◆ Try it ◆
Would you write out the entries that follow word for word, omitting any images?
Records for this task Start Marker
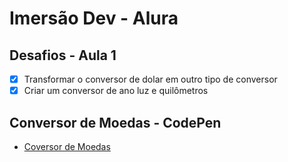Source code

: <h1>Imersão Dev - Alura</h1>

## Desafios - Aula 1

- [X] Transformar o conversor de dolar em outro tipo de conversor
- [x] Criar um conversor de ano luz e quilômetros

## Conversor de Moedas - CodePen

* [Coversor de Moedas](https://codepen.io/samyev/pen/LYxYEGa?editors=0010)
Records for this task End Marker
◆ Output below ◆
Source code

: <h1>Imersão Dev - Alura</h1>

## Desafios - Aula 1

- [X] Transformar o conversor de dolar em outro tipo de conversor
- [x] Criar um conversor de ano luz e quilômetros

## Conversor de Moedas - CodePen

* [Coversor de Moedas](https://codepen.io/samyev/pen/LYxYEGa?editors=0010)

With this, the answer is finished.